This is just what my friend was advising, and this is the advise that sent me into my downward spiral as it changed my plan! Ahhh, the confusion!! : )

Thanks for the perspective.


----------



## BigJoe16 (Feb 20, 2012)

You sound like you made up your mind but you could buy a used TS and chop saw to save money. Then after using them for a while, decide what one is more valuable to you, and buy a nice new one that will last a lifetime. Then you know you made the best decision based on your circumstances and requirements.


----------



## woodnthings (Jan 24, 2009)

*RAS "climb"*

Since the saw enters the work from above and is pulled in from the back of the table, proper technique, you must use a proper blade.

The blade should have a zero or negative hook to the teeth, rather than a positive hook which tends to feed aggressively and "climb" back toward you.

Modern blades have the proper hook angle, where back in the day it was not widely understood about climbing. We just dealt with it by holding back on the saw handle.
So fear not with today's blades. :no: bill

BTW good choice on the Saw Stop.


----------



## ericc22 (May 10, 2012)

BigJoe16 said:


> You sound like you made up your mind but you could buy a used TS and chop saw to save money. Then after using them for a while, decide what one is more valuable to you, and buy a nice new one that will last a lifetime. Then you know you made the best decision based on your circumstances and requirements.


My mind is definitely not made up! Wish it was so I could get to sleep. You guys are keeping me too entertained though to go to bed! Great stuff.

I am reading about RAS. Also wondering if I should just borrow my friend's chop saw for the picnic table and decide afterwards. But that's no fun.... 

Thanks!


----------



## GeorgeC (Jul 30, 2008)

You are eventually going to need/want both a table saw and a crosscut saw.

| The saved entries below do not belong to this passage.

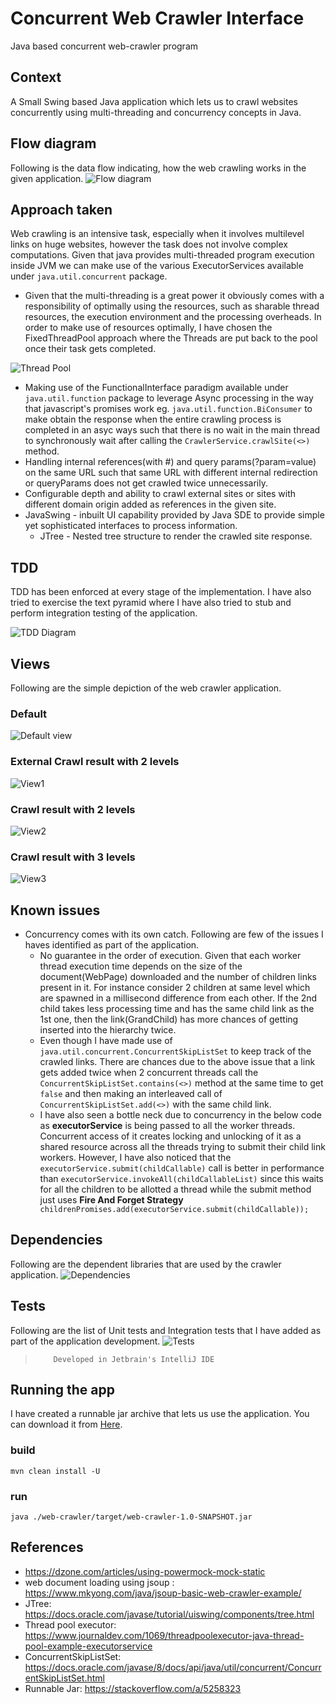 # Concurrent Web Crawler Interface
Java based concurrent web-crawler program
## Context
A Small Swing based Java application which lets us to crawl websites concurrently using multi-threading and concurrency concepts in Java.
## Flow diagram
Following is the data flow indicating, how the web crawling works in the given application.
![Flow diagram](./images/SimpleWebCrawlerFlow.png)

## Approach taken
Web crawling is an intensive task, especially when it involves multilevel links on huge websites, however the task does not involve complex computations. Given that java provides multi-threaded program execution inside JVM we can make use of the various ExecutorServices available under `java.util.concurrent` package. 
- Given that the multi-threading is a great power it obviously comes with a responsibility of optimally using the resources, such as sharable thread resources, the execution environment and the processing overheads. In order to make use of resources optimally, I have chosen the FixedThreadPool approach where the Threads are put back to the pool once their task gets completed.

![Thread Pool](./images/thread-pool.png)
- Making use of the FunctionalInterface paradigm available under `java.util.function` package to leverage Async processing in the way that javascript's promises work eg. `java.util.function.BiConsumer` to make obtain the response when the entire crawling process is completed in an asyc ways such that there is no wait in the main thread to synchronously wait after calling the `CrawlerService.crawlSite(<>)` method.
- Handling internal references(with #) and query params(?param=value) on the same URL such that same URL with different internal redirection or queryParams does not get crawled twice unnecessarily.
- Configurable depth and ability to crawl external sites or sites with different domain origin added as references in the given site.
- JavaSwing - inbuilt UI capability provided by Java SDE to provide simple yet sophisticated interfaces to process information.
    - JTree - Nested tree structure to render the crawled site response.

## TDD 
TDD has been enforced at every stage of the implementation. I have also tried to exercise the text pyramid where I have also tried to stub and perform integration testing of the application.

![TDD Diagram](./images/red-green-refactor.png)

## Views
Following are the simple depiction of the web crawler application.
### Default
![Default view](./images/default-view.png)

### External Crawl result with 2 levels
![View1](./images/2-level-external-enabled.png)

### Crawl result with 2 levels
![View2](./images/2-level-external-disabled.png)

### Crawl result with 3 levels
![View3](./images/3-level-external-disabled.png)

## Known issues
- Concurrency comes with its own catch. Following are few of the issues I haves identified as part of the application.
    - No guarantee in the order of execution. Given that each worker thread execution time depends on the size of the document(WebPage) downloaded and the number of children links present in it. For instance consider 2 children at same level which are spawned in a millisecond difference from each other. If the 2nd child takes less processing time and has the same child link as the 1st one, then the link(GrandChild) has more chances of getting inserted into the hierarchy twice.
    - Even though I have made use of `java.util.concurrent.ConcurrentSkipListSet` to keep track of the crawled links. There are chances due to the above issue that a link gets added twice when 2 concurrent threads call the `ConcurrentSkipListSet.contains(<>)`  method at the same time to get `false` and then making an interleaved call of `ConcurrentSkipListSet.add(<>)` with the same child link.
    - I have also seen a bottle neck due to concurrency in the below code as **executorService** is being passed to all the worker threads. Concurrent access of it creates locking and unlocking of it as a shared resource across all the threads trying to submit their child link workers. However, I have also noticed that the `executorService.submit(childCallable)` call is better in performance than `executorService.invokeAll(childCallableList)` since this waits for all the children to be allotted a thread while the submit method just uses **Fire And Forget Strategy**
    ` childrenPromises.add(executorService.submit(childCallable));` 
    
## Dependencies
Following are the dependent libraries that are used by the crawler application.
![Dependencies](./images/dependencies.png)

## Tests
Following are the list of Unit tests and Integration tests that I have added as part of the application development.
![Tests](./images/tests.png)

>         Developed in Jetbrain's IntelliJ IDE

## Running the app
I have created a runnable jar archive that lets us use the application. You can download it from [Here](./web-crawler.jar).

### build
`mvn clean install -U`

### run
`java ./web-crawler/target/web-crawler-1.0-SNAPSHOT.jar`

## References
- https://dzone.com/articles/using-powermock-mock-static
- web document loading using jsoup : https://www.mkyong.com/java/jsoup-basic-web-crawler-example/
- JTree: https://docs.oracle.com/javase/tutorial/uiswing/components/tree.html
- Thread pool executor: https://www.journaldev.com/1069/threadpoolexecutor-java-thread-pool-example-executorservice
- ConcurrentSkipListSet: https://docs.oracle.com/javase/8/docs/api/java/util/concurrent/ConcurrentSkipListSet.html
- Runnable Jar: https://stackoverflow.com/a/5258323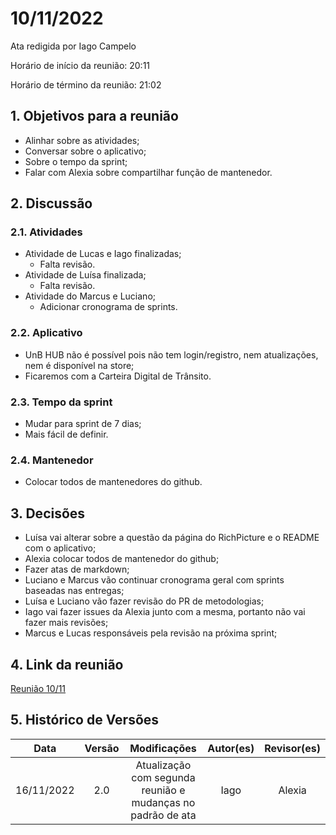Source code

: # 10/11/2022

Ata redigida por Iago Campelo

Horário de início da reunião: 20:11

Horário de término da reunião: 21:02

## 1. Objetivos para a reunião

- Alinhar sobre as atividades;
- Conversar sobre o aplicativo;
- Sobre o tempo da sprint;
- Falar com Alexia sobre compartilhar função de mantenedor.

## 2. Discussão

### 2.1. Atividades

- Atividade de Lucas e Iago finalizadas;
    - Falta revisão.
- Atividade de Luísa finalizada;
    - Falta revisão.
- Atividade do Marcus e Luciano;
    - Adicionar cronograma de sprints.

### 2.2. Aplicativo

- UnB HUB não é possível pois não tem login/registro, nem atualizações, nem é disponível na store;
- Ficaremos com a Carteira Digital de Trânsito.

### 2.3. Tempo da sprint

- Mudar para sprint de 7 dias;
- Mais fácil de definir.

### 2.4. Mantenedor

- Colocar todos de mantenedores do github.

## 3. Decisões

- Luísa vai alterar sobre a questão da página do RichPicture e o README com o aplicativo;
- Alexia colocar todos de mantenedor do github;
- Fazer atas de markdown;
- Luciano e Marcus vão continuar cronograma geral com sprints baseadas nas entregas;
- Luísa e Luciano vão fazer revisão do PR de metodologias;
- Iago vai fazer issues da Alexia junto com a mesma, portanto não vai fazer mais revisões;
- Marcus e Lucas responsáveis pela revisão na próxima sprint;

## 4. Link da reunião

[Reunião 10/11](https://youtu.be/e0kn0YUKiBg)

## 5. Histórico de Versões

|    Data    | Versão |                        Modificações                         | Autor(es) | Revisor(es) |
| :--------: | :----: | :---------------------------------------------------------: | :-------: | :---------: |
| 16/11/2022 |  2.0   | Atualização com segunda reunião e mudanças no padrão de ata |   Iago    |   Alexia    |
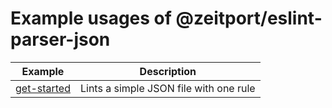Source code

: # Example usages of @zeitport/eslint-parser-json


| Example               | Description                                           |
| --------------------- | ----------------------------------------------------- |
| [get-started]         | Lints a simple JSON file with one rule                |


[get-started]: https://github.com/zeitport/eslint-parser-json/tree/example/get-started/
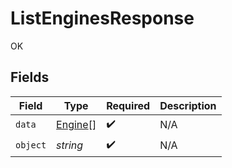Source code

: # ListEnginesResponse

OK


## Fields

| Field                                     | Type                                      | Required                                  | Description                               |
| ----------------------------------------- | ----------------------------------------- | ----------------------------------------- | ----------------------------------------- |
| `data`                                    | [Engine](../../models/shared/engine.md)[] | :heavy_check_mark:                        | N/A                                       |
| `object`                                  | *string*                                  | :heavy_check_mark:                        | N/A                                       |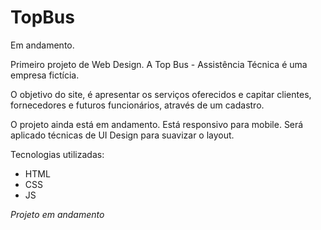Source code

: # TopBus
Em andamento.
 
 Primeiro projeto de Web Design. A Top Bus - Assistência Técnica é uma empresa fictícia.

O objetivo do site, é apresentar os serviços oferecidos e capitar clientes, fornecedores e futuros funcionários, através de um cadastro.

O projeto ainda está em andamento. Está responsivo para mobile. Será aplicado técnicas de UI Design para suavizar o layout.

Tecnologias utilizadas:

- HTML
- CSS
- JS

*Projeto em andamento*
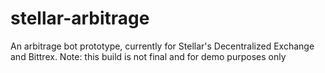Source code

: # stellar-arbitrage
An arbitrage bot prototype, currently for Stellar's Decentralized Exchange and Bittrex. Note: this build is not final and for demo purposes only

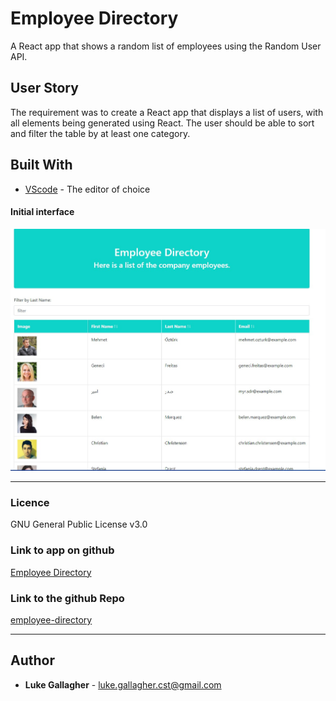 # Employee Directory
A React app that shows a random list of employees using the Random User API.

## User Story

The requirement was to create a React app that displays a list of users, with all elements being generated using React.
The user should be able to sort and filter the table by at least one category.

## Built With

- [VScode](https://code.visualstudio.com/) - The editor of choice

#### Initial interface

![Screenshot of app](./assets/imgs/screenshot.jpg)

<hr>

### Licence

GNU General Public License v3.0

### Link to app on github

<a href="https://galluk.github.io/employee-directory/">Employee Directory</a>

### Link to the github Repo

<a href="https://https://github.com/galluk/employee-directory">employee-directory</a>

<hr>

## Author

- **Luke Gallagher** -
  luke.gallagher.cst@gmail.com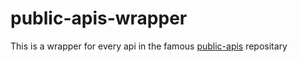 # public-apis-wrapper
This is a wrapper for every api in the famous [public-apis](https://github.com/public-apis/public-apis) repositary
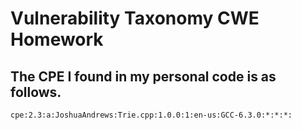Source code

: # Vulnerability Taxonomy CWE Homework

## The CPE I found in my personal code is as follows.

`cpe:2.3:a:JoshuaAndrews:Trie.cpp:1.0.0:1:en-us:GCC-6.3.0:*:*:*:`
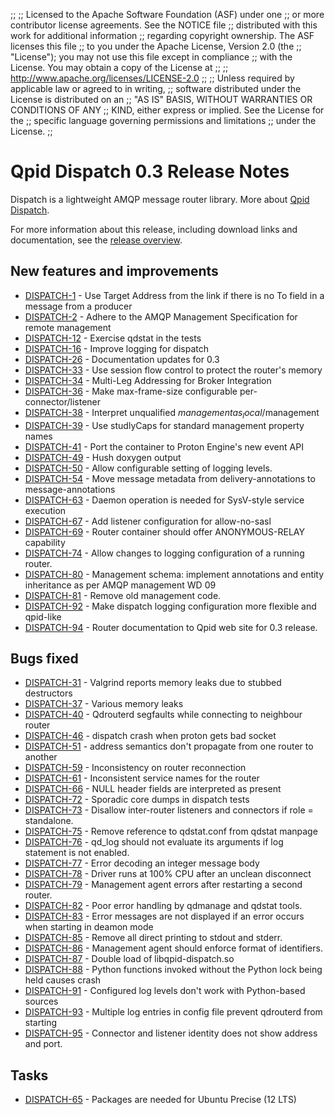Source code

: ;;
;; Licensed to the Apache Software Foundation (ASF) under one
;; or more contributor license agreements.  See the NOTICE file
;; distributed with this work for additional information
;; regarding copyright ownership.  The ASF licenses this file
;; to you under the Apache License, Version 2.0 (the
;; "License"); you may not use this file except in compliance
;; with the License.  You may obtain a copy of the License at
;; 
;;   http://www.apache.org/licenses/LICENSE-2.0
;; 
;; Unless required by applicable law or agreed to in writing,
;; software distributed under the License is distributed on an
;; "AS IS" BASIS, WITHOUT WARRANTIES OR CONDITIONS OF ANY
;; KIND, either express or implied.  See the License for the
;; specific language governing permissions and limitations
;; under the License.
;;

# Qpid Dispatch 0.3 Release Notes

Dispatch is a lightweight AMQP message router library. More about
[Qpid Dispatch](@site-url@/components/dispatch-router/index.html).

For more information about this release, including download links and
documentation, see the [release overview](index.html).


## New features and improvements

 - [DISPATCH-1](https://issues.apache.org/jira/browse/DISPATCH-1) - Use Target Address from the link if there is no To field in a message from a producer
 - [DISPATCH-2](https://issues.apache.org/jira/browse/DISPATCH-2) - Adhere to the AMQP Management Specification for remote management
 - [DISPATCH-12](https://issues.apache.org/jira/browse/DISPATCH-12) - Exercise qdstat in the tests
 - [DISPATCH-16](https://issues.apache.org/jira/browse/DISPATCH-16) - Improve logging for dispatch
 - [DISPATCH-26](https://issues.apache.org/jira/browse/DISPATCH-26) - Documentation updates for 0.3
 - [DISPATCH-33](https://issues.apache.org/jira/browse/DISPATCH-33) - Use session flow control to protect the router's memory
 - [DISPATCH-34](https://issues.apache.org/jira/browse/DISPATCH-34) - Multi-Leg Addressing for Broker Integration
 - [DISPATCH-36](https://issues.apache.org/jira/browse/DISPATCH-36) - Make max-frame-size configurable per-connector/listener
 - [DISPATCH-38](https://issues.apache.org/jira/browse/DISPATCH-38) - Interpret unqualified $management as _local/$management
 - [DISPATCH-39](https://issues.apache.org/jira/browse/DISPATCH-39) - Use studlyCaps for standard management property names
 - [DISPATCH-41](https://issues.apache.org/jira/browse/DISPATCH-41) - Port the container to Proton Engine's new event API
 - [DISPATCH-49](https://issues.apache.org/jira/browse/DISPATCH-49) - Hush doxygen output
 - [DISPATCH-50](https://issues.apache.org/jira/browse/DISPATCH-50) - Allow configurable setting of logging levels.
 - [DISPATCH-54](https://issues.apache.org/jira/browse/DISPATCH-54) - Move message metadata from delivery-annotations to message-annotations
 - [DISPATCH-63](https://issues.apache.org/jira/browse/DISPATCH-63) - Daemon operation is needed for SysV-style service execution
 - [DISPATCH-67](https://issues.apache.org/jira/browse/DISPATCH-67) - Add listener configuration for allow-no-sasl
 - [DISPATCH-69](https://issues.apache.org/jira/browse/DISPATCH-69) - Router container should offer ANONYMOUS-RELAY capability
 - [DISPATCH-74](https://issues.apache.org/jira/browse/DISPATCH-74) - Allow changes to logging configuration of a running router.
 - [DISPATCH-80](https://issues.apache.org/jira/browse/DISPATCH-80) - Management schema: implement annotations and entity inheritance as per AMQP management WD 09
 - [DISPATCH-81](https://issues.apache.org/jira/browse/DISPATCH-81) - Remove old management code.
 - [DISPATCH-92](https://issues.apache.org/jira/browse/DISPATCH-92) - Make dispatch logging configuration more flexible and qpid-like
 - [DISPATCH-94](https://issues.apache.org/jira/browse/DISPATCH-94) - Router documentation to Qpid web site for 0.3 release.

## Bugs fixed

 - [DISPATCH-31](https://issues.apache.org/jira/browse/DISPATCH-31) - Valgrind reports memory leaks due to stubbed destructors
 - [DISPATCH-37](https://issues.apache.org/jira/browse/DISPATCH-37) - Various memory leaks
 - [DISPATCH-40](https://issues.apache.org/jira/browse/DISPATCH-40) - Qdrouterd segfaults while connecting to neighbour router
 - [DISPATCH-46](https://issues.apache.org/jira/browse/DISPATCH-46) - dispatch crash when proton gets bad socket
 - [DISPATCH-51](https://issues.apache.org/jira/browse/DISPATCH-51) - address semantics don't propagate from one router to another
 - [DISPATCH-59](https://issues.apache.org/jira/browse/DISPATCH-59) - Inconsistency on router reconnection
 - [DISPATCH-61](https://issues.apache.org/jira/browse/DISPATCH-61) - Inconsistent service names for the router
 - [DISPATCH-66](https://issues.apache.org/jira/browse/DISPATCH-66) - NULL header fields are interpreted as present
 - [DISPATCH-72](https://issues.apache.org/jira/browse/DISPATCH-72) - Sporadic core dumps in dispatch tests
 - [DISPATCH-73](https://issues.apache.org/jira/browse/DISPATCH-73) - Disallow inter-router listeners and connectors if role = standalone.
 - [DISPATCH-75](https://issues.apache.org/jira/browse/DISPATCH-75) - Remove reference to qdstat.conf from qdstat manpage
 - [DISPATCH-76](https://issues.apache.org/jira/browse/DISPATCH-76) - qd_log should not evaluate its arguments if log statement is not enabled.
 - [DISPATCH-77](https://issues.apache.org/jira/browse/DISPATCH-77) - Error decoding an integer message body
 - [DISPATCH-78](https://issues.apache.org/jira/browse/DISPATCH-78) - Driver runs at 100% CPU after an unclean disconnect
 - [DISPATCH-79](https://issues.apache.org/jira/browse/DISPATCH-79) - Management agent errors after restarting a second router.
 - [DISPATCH-82](https://issues.apache.org/jira/browse/DISPATCH-82) - Poor error handling by qdmanage and qdstat tools.
 - [DISPATCH-83](https://issues.apache.org/jira/browse/DISPATCH-83) - Error messages are not displayed if an error occurs when starting in deamon mode 
 - [DISPATCH-85](https://issues.apache.org/jira/browse/DISPATCH-85) - Remove all direct printing to stdout and stderr.
 - [DISPATCH-86](https://issues.apache.org/jira/browse/DISPATCH-86) - Management agent should enforce format of identifiers.
 - [DISPATCH-87](https://issues.apache.org/jira/browse/DISPATCH-87) - Double load of libqpid-dispatch.so
 - [DISPATCH-88](https://issues.apache.org/jira/browse/DISPATCH-88) - Python functions invoked without the Python lock being held causes crash
 - [DISPATCH-91](https://issues.apache.org/jira/browse/DISPATCH-91) - Configured log levels don't work with Python-based sources
 - [DISPATCH-93](https://issues.apache.org/jira/browse/DISPATCH-93) - Multiple log entries in config file prevent qdrouterd from starting
 - [DISPATCH-95](https://issues.apache.org/jira/browse/DISPATCH-95) - Connector and listener  identity does not show address and port.

## Tasks

 - [DISPATCH-65](https://issues.apache.org/jira/browse/DISPATCH-65) - Packages are needed for Ubuntu Precise (12 LTS)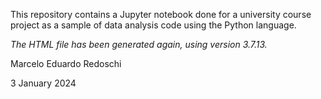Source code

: This repository contains a Jupyter notebook done for a university course project as a sample of data analysis code using the Python language.

*The HTML file has been generated again, using version 3.7.13.*

Marcelo Eduardo Redoschi
 
3 January 2024
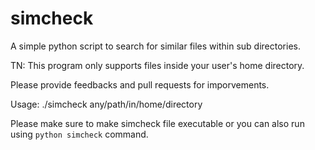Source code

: # simcheck
A simple python script to search for similar files within sub directories.

TN: This program only supports files inside your user's home directory.

Please provide feedbacks and pull requests for imporvements.

Usage: ./simcheck any/path/in/home/directory

Please make sure to make simcheck file executable or you can also run using `python simcheck` command.
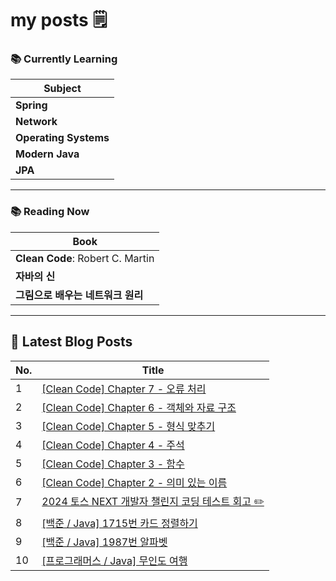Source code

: # my posts 🗒️

### 📚 Currently Learning

| Subject            |
|--------------------|
| **Spring**          |
| **Network**         |
| **Operating Systems** |
| **Modern Java**     |
| **JPA**             |

---

### 📚 Reading Now

| Book                                   |
|----------------------------------------|
| **Clean Code**: Robert C. Martin       |
| **자바의 신**                           |
| **그림으로 배우는 네트워크 원리**         |

---

## 📕 Latest Blog Posts

| No. | Title                              |
|-----|------------------------------------|
| 1 | [[Clean Code] Chapter 7 - 오류 처리](https://hoojjang.tistory.com/13) |
| 2 | [[Clean Code] Chapter 6 - 객체와 자료 구조](https://hoojjang.tistory.com/12) |
| 3 | [[Clean Code] Chapter 5 - 형식 맞추기](https://hoojjang.tistory.com/11) |
| 4 | [[Clean Code] Chapter 4 - 주석](https://hoojjang.tistory.com/10) |
| 5 | [[Clean Code] Chapter 3 - 함수](https://hoojjang.tistory.com/9) |
| 6 | [[Clean Code] Chapter 2 - 의미 있는 이름](https://hoojjang.tistory.com/8) |
| 7 | [2024 토스 NEXT 개발자 챌린지 코딩 테스트 회고 ✏️](https://hoojjang.tistory.com/7) |
| 8 | [[백준 / Java] 1715번 카드 정렬하기](https://hoojjang.tistory.com/6) |
| 9 | [[백준 / Java] 1987번 알파벳](https://hoojjang.tistory.com/4) |
| 10 | [[프로그래머스 / Java] 무인도 여행](https://hoojjang.tistory.com/3) |
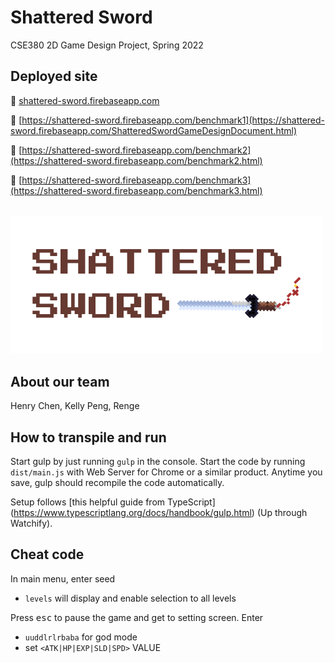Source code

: # Shattered Sword
CSE380 2D Game Design Project, Spring 2022

## Deployed site
:link: [shattered-sword.firebaseapp.com](https://shattered-sword.firebaseapp.com)

:link: [https://shattered-sword.firebaseapp.com/benchmark1](https://shattered-sword.firebaseapp.com/ShatteredSwordGameDesignDocument.html)

:link: [https://shattered-sword.firebaseapp.com/benchmark2](https://shattered-sword.firebaseapp.com/benchmark2.html)

:link: [https://shattered-sword.firebaseapp.com/benchmark3](https://shattered-sword.firebaseapp.com/benchmark3.html)

</br>
<div style="text-align: left"><img width='500' alt='Shattered Sword' src='./public/GUI/Logo.png'></div>

## About our team
Henry Chen, Kelly Peng, Renge

## How to transpile and run

Start gulp by just running `gulp` in the console. Start the code by running `dist/main.js` with Web Server for Chrome or a similar product. Anytime you save, gulp should recompile the code automatically.

Setup follows [this helpful guide from TypeScript] (https://www.typescriptlang.org/docs/handbook/gulp.html) (Up through Watchify).

## Cheat code
In main menu, enter seed
* `levels` will display and enable selection to all levels 


Press <kbd>esc</kbd> to pause the game and get to setting screen. Enter
* `uuddlrlrbaba` for god mode
* set `<ATK|HP|EXP|SLD|SPD>` VALUE


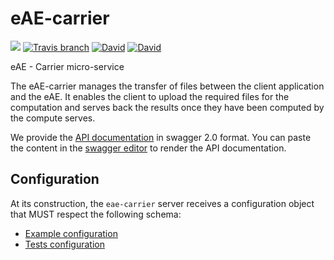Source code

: # eAE-carrier
[![](https://img.shields.io/badge/made-with_Kobolds-5e4ac2.svg?style=flat-square)](https://eae.doc.ic.ac.uk)
[![Travis branch](https://img.shields.io/travis/dsi-icl/eae-carrier/master.svg?style=flat-square)](https://travis-ci.org/dsi-icl/eae-carrier) 
[![David](https://img.shields.io/david/dsi-icl/eae-carrier.svg?style=flat-square)](https://david-dm.org/dsi-icl/eae-carrier) 
[![David](https://img.shields.io/david/dev/dsi-icl/eae-carrier.svg?style=flat-square)](https://david-dm.org/dsi-icl/eae-carrier?type=dev) 


eAE - Carrier micro-service 

The eAE-carrier manages the transfer of files between the client application and the eAE. 
It enables the client to upload the required files for the computation and serves back the results once they have been computed
by the compute serves.

We provide the [API documentation](doc-api-swagger.yml) in swagger 2.0 format. You can paste the content in the 
[swagger editor](http://editor.swagger.io/) to render the API documentation. 

## Configuration
At its construction, the `eae-carrier` server receives a configuration object that MUST respect the following schema:
 * [Example configuration](config/eae.carrier.sample.config.js)
 * [Tests configuration](config/eae.carrier.test.config.js)
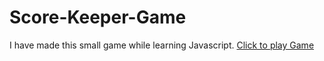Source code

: # Score-Keeper-Game
I have made this small game while learning Javascript.
[Click to play Game](https://chandan9369.github.io/Score-Keeper-Game/)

The discussions that favor the sliding compound miter saw (SCMS) are focused on crosscutting long, large boards. Is cutting this type of board something that you are going to do a lot? Think ahead to your projects. If you are going to be crosscutting smaller boards then the Table Saw (TS) is certainly more than adequate for the job. Especially with a sled.

When you will be cutting long/large boards just how much accuracy is going to be required? Can you make a rough cut with a circular saw and then move to the TS? If you will not be cutting these boards a lot and extreme accuracy is not required then possible the circular saw may even suffice.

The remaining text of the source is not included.